“Secundis (temporibus) dubisque rectus. Tetap tegar dalam saat-saat yang menguntungkan atau dalam saat-saat yang merugikan”.
Manusia menghidupi kehidupan ini di dunia nyata, in the real world. Bukan di dalam dunia mimpi, dunia khayal, dunia fiksi atau dunia maya. Berhadapan dengan realitas konkret yang dihadapi, ada berbagai sikap yang dikembangkan oleh manusia. Ada orang yang menghadapi kesulitan hidup dengan tenang, lalu mengurai masalah itu sehingga diperoleh beberapa alternatif jalan keluar. Sikap seperti itu berdampak besar bagi seseorang, ia memperoleh pembelajaran yang amat berarti dan merasa makin mantap dalam menghadapi dinamika kehidupan. Namun ada juga orang yang menghadapi realitas kesulitan itu dengan muka yang muram, penuh pesimisme dan bahkan menutup diri.
Orang dalam tipe ini memahami kesulitan sebagai sesuatu yang mengganggu kenyamanan kehidupan. Mereka complain terhadap kenyataan seperti itu dan menganggap tak ada sesuatu pesan moral dan atau “lesson learn” dari episode kesulitan hidup seperti itu.
Ada juga orang yang melarikan diri tatkala hidupnya didera kesulitan. Ia lari ke “dunia lain”. Bisa dunia cafe, dunia pub, dunia judi, dunia sabu, dan berbagai dunia lainnya yang begitu banyak jumlahnya sekarang ini.
Menurut orang-orang bijak dalam berhadapan dengan berbagai turbulensi yang dihadapi di tengah kehidupan, paling tidak dua hal yang mesti dikembangkan yaitu Kesabaran dan Optimisme. Sikap sabar itu memerlukan latihan, tidak mudah mempraktikan sikap yang sabar tatkala kita sedang dilanda kemarahan. Seorang bernama Bernado Tasso sangat marah kepada anak laki-lakinya Torquato yang lebih memilih jurusan Filsafat ketimbang Hukum. Berkata sang ayah; “Apa yang telah Filsafat lakukan padamu?” Ia ingin tahu lebih jauh apa yang membuat anaknya senang dengan filsafat. Torquato menjawab dengan tenang “Filsafat telah mengajarku untuk menahan cercaan seorang ayah:
Kesabaran harus dipraktikkan kepada siapa saja, kepada istri, suami, anak, mertua, cucu, menantu, bos di kantor, ya kepada semua orang tanpa memandang jabatan dan atau hubungan keluarga.
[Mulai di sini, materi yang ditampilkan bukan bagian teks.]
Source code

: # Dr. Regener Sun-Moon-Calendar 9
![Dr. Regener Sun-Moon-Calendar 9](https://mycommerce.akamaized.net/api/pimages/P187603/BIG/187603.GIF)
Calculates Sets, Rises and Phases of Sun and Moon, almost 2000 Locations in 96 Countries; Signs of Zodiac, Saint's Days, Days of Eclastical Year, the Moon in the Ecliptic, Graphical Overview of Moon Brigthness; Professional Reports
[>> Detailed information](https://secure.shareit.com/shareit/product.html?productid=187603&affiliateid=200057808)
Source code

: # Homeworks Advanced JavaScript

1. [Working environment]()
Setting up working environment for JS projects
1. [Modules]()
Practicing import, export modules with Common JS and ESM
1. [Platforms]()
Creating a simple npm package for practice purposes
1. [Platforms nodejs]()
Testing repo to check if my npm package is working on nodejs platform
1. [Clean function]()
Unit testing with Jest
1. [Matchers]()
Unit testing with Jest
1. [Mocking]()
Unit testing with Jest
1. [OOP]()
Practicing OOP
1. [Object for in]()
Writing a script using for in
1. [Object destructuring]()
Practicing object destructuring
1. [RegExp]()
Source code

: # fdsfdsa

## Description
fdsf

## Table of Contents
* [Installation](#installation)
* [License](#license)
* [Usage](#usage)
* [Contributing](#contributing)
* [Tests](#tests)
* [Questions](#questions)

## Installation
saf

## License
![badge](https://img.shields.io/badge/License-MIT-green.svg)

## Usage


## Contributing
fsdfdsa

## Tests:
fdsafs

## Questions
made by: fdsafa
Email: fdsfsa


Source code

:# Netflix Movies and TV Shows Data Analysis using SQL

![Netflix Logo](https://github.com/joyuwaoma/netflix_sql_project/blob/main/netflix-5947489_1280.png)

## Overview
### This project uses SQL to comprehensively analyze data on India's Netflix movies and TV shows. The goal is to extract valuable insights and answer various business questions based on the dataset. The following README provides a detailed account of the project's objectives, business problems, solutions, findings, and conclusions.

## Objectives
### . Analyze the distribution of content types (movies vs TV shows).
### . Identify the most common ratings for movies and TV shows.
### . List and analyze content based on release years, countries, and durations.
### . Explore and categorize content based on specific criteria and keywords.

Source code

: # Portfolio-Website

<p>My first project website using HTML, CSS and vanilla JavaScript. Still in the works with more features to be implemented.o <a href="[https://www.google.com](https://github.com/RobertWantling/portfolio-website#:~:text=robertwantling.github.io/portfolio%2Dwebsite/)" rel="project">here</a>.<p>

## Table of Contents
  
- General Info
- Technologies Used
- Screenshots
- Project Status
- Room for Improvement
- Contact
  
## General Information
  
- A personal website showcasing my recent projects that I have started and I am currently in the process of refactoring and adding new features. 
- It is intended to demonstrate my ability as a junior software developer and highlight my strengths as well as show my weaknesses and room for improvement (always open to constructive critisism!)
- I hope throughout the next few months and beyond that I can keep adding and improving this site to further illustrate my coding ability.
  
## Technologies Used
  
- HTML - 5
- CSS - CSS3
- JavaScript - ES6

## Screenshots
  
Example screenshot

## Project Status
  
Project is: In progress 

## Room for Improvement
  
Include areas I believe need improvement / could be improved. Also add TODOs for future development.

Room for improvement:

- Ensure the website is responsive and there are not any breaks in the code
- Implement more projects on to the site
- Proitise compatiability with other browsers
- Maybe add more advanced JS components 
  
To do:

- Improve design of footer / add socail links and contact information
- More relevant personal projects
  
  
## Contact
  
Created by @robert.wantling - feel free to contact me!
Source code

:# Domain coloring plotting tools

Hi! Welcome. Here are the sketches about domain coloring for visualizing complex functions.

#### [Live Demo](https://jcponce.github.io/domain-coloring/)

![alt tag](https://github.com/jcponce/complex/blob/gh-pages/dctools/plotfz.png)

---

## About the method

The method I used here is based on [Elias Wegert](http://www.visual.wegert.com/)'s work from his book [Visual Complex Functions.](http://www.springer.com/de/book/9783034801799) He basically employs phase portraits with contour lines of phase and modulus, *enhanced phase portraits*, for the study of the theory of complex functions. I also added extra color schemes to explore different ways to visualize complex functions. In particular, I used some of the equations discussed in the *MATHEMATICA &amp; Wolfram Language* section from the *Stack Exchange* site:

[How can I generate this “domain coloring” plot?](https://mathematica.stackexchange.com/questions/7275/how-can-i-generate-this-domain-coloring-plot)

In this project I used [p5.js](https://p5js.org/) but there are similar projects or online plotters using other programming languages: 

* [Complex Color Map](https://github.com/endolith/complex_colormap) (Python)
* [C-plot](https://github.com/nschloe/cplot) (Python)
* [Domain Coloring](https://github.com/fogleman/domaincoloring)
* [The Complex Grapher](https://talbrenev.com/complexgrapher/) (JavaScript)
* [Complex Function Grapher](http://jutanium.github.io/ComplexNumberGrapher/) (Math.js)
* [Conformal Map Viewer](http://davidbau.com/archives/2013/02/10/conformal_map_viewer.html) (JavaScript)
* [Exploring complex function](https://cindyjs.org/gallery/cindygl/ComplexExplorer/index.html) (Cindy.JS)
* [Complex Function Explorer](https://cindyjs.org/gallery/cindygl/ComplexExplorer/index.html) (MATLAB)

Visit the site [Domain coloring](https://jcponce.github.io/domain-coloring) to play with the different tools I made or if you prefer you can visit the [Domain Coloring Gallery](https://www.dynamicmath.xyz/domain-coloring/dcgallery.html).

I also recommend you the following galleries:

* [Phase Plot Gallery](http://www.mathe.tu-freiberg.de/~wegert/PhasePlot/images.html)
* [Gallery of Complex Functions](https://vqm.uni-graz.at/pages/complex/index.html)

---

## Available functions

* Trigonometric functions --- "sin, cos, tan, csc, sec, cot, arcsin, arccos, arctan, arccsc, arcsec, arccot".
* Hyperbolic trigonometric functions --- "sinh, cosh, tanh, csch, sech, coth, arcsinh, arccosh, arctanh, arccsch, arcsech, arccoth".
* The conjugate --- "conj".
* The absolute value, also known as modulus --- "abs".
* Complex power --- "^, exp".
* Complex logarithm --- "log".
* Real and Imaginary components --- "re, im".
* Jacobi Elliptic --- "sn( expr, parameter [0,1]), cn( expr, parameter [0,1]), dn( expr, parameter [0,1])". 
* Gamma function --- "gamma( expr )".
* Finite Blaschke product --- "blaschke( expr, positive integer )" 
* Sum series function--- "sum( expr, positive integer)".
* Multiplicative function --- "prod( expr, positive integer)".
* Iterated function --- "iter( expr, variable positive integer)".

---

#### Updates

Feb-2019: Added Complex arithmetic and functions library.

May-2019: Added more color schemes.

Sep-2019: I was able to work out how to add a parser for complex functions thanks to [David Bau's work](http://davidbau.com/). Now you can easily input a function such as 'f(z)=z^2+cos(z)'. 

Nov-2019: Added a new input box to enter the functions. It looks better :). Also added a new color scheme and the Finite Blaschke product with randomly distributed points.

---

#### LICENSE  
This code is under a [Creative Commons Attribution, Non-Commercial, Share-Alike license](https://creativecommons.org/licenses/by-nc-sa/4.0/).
Kesabaran perlu ditunjukkan ketika kita berhadapan dengan musibah : kebakaran, bencana alam dan berbagai bencana lainnya. Pada waktu diberitahu bahwa rumahnya yang di Washington telah terbakar maka Thomas H Benton pergi meninggalkan kongres untuk melihat bencana itu. Sambil menatap puing-puing sisa kebakaran itu ia berkata : “Ini membuat kematianku menjadi lebih mudah. Disana tidak banyak lagi yang tersisa untuk ditinggalkan.”
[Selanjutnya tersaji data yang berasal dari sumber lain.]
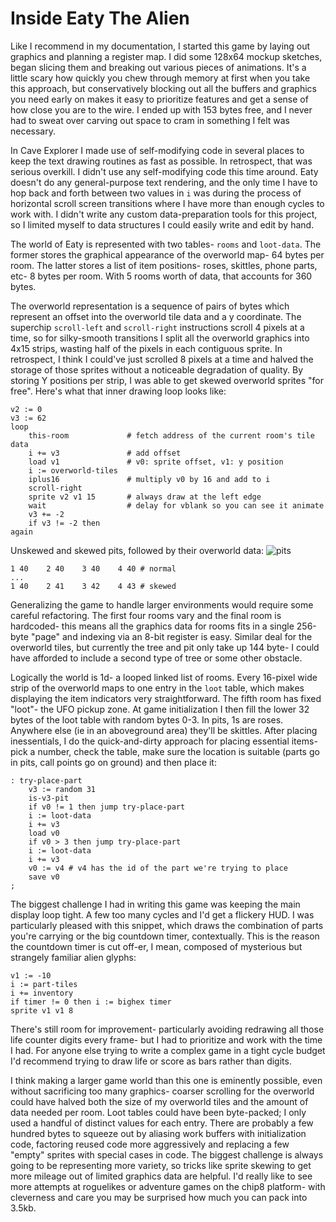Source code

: Inside Eaty The Alien
=====================
Like I recommend in my documentation, I started this game by laying out graphics and planning a register map. I did some 128x64 mockup sketches, began slicing them and breaking out various pieces of animations. It's a little scary how quickly you chew through memory at first when you take this approach, but conservatively blocking out all the buffers and graphics you need early on makes it easy to prioritize features and get a sense of how close you are to the wire. I ended up with 153 bytes free, and I never had to sweat over carving out space to cram in something I felt was necessary.

In Cave Explorer I made use of self-modifying code in several places to keep the text drawing routines as fast as possible. In retrospect, that was serious overkill. I didn't use any self-modifying code this time around. Eaty doesn't do any general-purpose text rendering, and the only time I have to hop back and forth between two values in `i` was during the process of horizontal scroll screen transitions where I have more than enough cycles to work with. I didn't write any custom data-preparation tools for this project, so I limited myself to data structures I could easily write and edit by hand.

The world of Eaty is represented with two tables- `rooms` and `loot-data`. The former stores the graphical appearance of the overworld map- 64 bytes per room. The latter stores a list of item positions- roses, skittles, phone parts, etc- 8 bytes per room. With 5 rooms worth of data, that accounts for 360 bytes.

The overworld representation is a sequence of pairs of bytes which represent an offset into the overworld tile data and a y coordinate. The superchip `scroll-left` and `scroll-right` instructions scroll 4 pixels at a time, so for silky-smooth transitions I split all the overworld graphics into 4x15 strips, wasting half of the pixels in each contiguous sprite. In retrospect, I think I could've just scrolled 8 pixels at a time and halved the storage of those sprites without a noticeable degradation of quality. By storing Y positions per strip, I was able to get skewed overworld sprites "for free". Here's what that inner drawing loop looks like:

	v2 := 0
	v3 := 62
	loop
		this-room             # fetch address of the current room's tile data
		i += v3               # add offset
		load v1               # v0: sprite offset, v1: y position
		i := overworld-tiles
		iplus16               # multiply v0 by 16 and add to i
		scroll-right
		sprite v2 v1 15       # always draw at the left edge
		wait                  # delay for vblank so you can see it animate
		v3 += -2
		if v3 != -2 then
	again

Unskewed and skewed pits, followed by their overworld data:
![pits](http://i.imgur.com/msSnDgH.png)

	1 40    2 40    3 40    4 40 # normal
	...
	1 40    2 41    3 42    4 43 # skewed

Generalizing the game to handle larger environments would require some careful refactoring. The first four rooms vary and the final room is hardcoded- this means all the graphics data for rooms fits in a single 256-byte "page" and indexing via an 8-bit register is easy. Similar deal for the overworld tiles, but currently the tree and pit only take up 144 byte- I could have afforded to include a second type of tree or some other obstacle.

Logically the world is 1d- a looped linked list of rooms. Every 16-pixel wide strip of the overworld maps to one entry in the `loot` table, which makes displaying the item indicators very straightforward. The fifth room has fixed "loot"- the UFO pickup zone. At game initialization I then fill the lower 32 bytes of the loot table with random bytes 0-3. In pits, 1s are roses. Anywhere else (ie in an aboveground area) they'll be skittles. After placing inessentials, I do the quick-and-dirty approach for placing essential items- pick a number, check the table, make sure the location is suitable (parts go in pits, call points go on ground) and then place it:

	: try-place-part
		v3 := random 31
		is-v3-pit
		if v0 != 1 then jump try-place-part
		i := loot-data
		i += v3
		load v0
		if v0 > 3 then jump try-place-part
		i := loot-data
		i += v3
		v0 := v4 # v4 has the id of the part we're trying to place
		save v0
	;

The biggest challenge I had in writing this game was keeping the main display loop tight. A few too many cycles and I'd get a flickery HUD. I was particularly pleased with this snippet, which draws the combination of parts you're carrying or the big countdown timer, contextually. This is the reason the countdown timer is cut off-er, I mean, composed of mysterious but strangely familiar alien glyphs:

	v1 := -10
	i := part-tiles
	i += inventory
	if timer != 0 then i := bighex timer
	sprite v1 v1 8

There's still room for improvement- particularly avoiding redrawing all those life counter digits every frame- but I had to prioritize and work with the time I had. For anyone else trying to write a complex game in a tight cycle budget I'd recommend trying to draw life or score as bars rather than digits.

I think making a larger game world than this one is eminently possible, even without sacrificing too many graphics- coarser scrolling for the overworld could have halved both the size of my overworld tiles and the amount of data needed per room. Loot tables could have been byte-packed; I only used a handful of distinct values for each entry. There are probably a few hundred bytes to squeeze out by aliasing work buffers with initialization code, factoring reused code more aggressively and replacing a few "empty" sprites with special cases in code. The biggest challenge is always going to be representing more variety, so tricks like sprite skewing to get more mileage out of limited graphics data are helpful. I'd really like to see more attempts at roguelikes or adventure games on the chip8 platform- with cleverness and care you may be surprised how much you can pack into 3.5kb.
Selain kesabaran dalam arti yang luas, yang dipraktikkan diberbagai bidang kehidupan maka sikap optimisme juga mesti dikedepankan. Optimisme, sikap yang terarah kemasadepan di contohkan dalam kisah Thomas Alva Edison. Thomas Edison kehilangan peralatannya bernilai dua juta dollar serta catatan pekerjaan seumur hidupnya, pada waktu pabrik Edison kebakaran tahun 1914. Putra Edison Charles cepat cepat mencari ayahnya. Akhirnya ia melihat sang ayah di dekat api. Hati anaknya sedih menyaksikan kondisi ayahnya yang sudah makin tua itu. Ketika Edison melihat Charles ia tanya “Mana ibumu ?” Ajak ia kesini untuk melihat kejadian ini yang takkan pernah ia lihat seumur hidupnya”. Pada pagi hari ia berjalan diantara abu dan begitu banyak harapan serta mimpi-mimpinya. Edison yang berusia 67 tahun berkata : “Disana ada bencana yang sangat besar nilainya. Kesalahan-kesalahan kita sudah habis terbakar. Terima kasih Tuhan kami bisa memulai sesuatu yang baru”
Sebagai umat beragama kita dipandu oleh ajaran agama kita masing-masing dalam menghadapi realitas kehidupan yang bagaimanapun juga. Kita harus tabah dan berdoa kepada Tuhan Yang Maha Esa agar kita mengalami kekuatan dalam menghadapi kesulitan hidup. Pepatah kita mengingatkan agar kita tetap tegar dalam menghadapi realitas hidup yang bagaimanapun juga. Mari hadapi irama kehidupan ini dengan kekuatan dari Tuhan.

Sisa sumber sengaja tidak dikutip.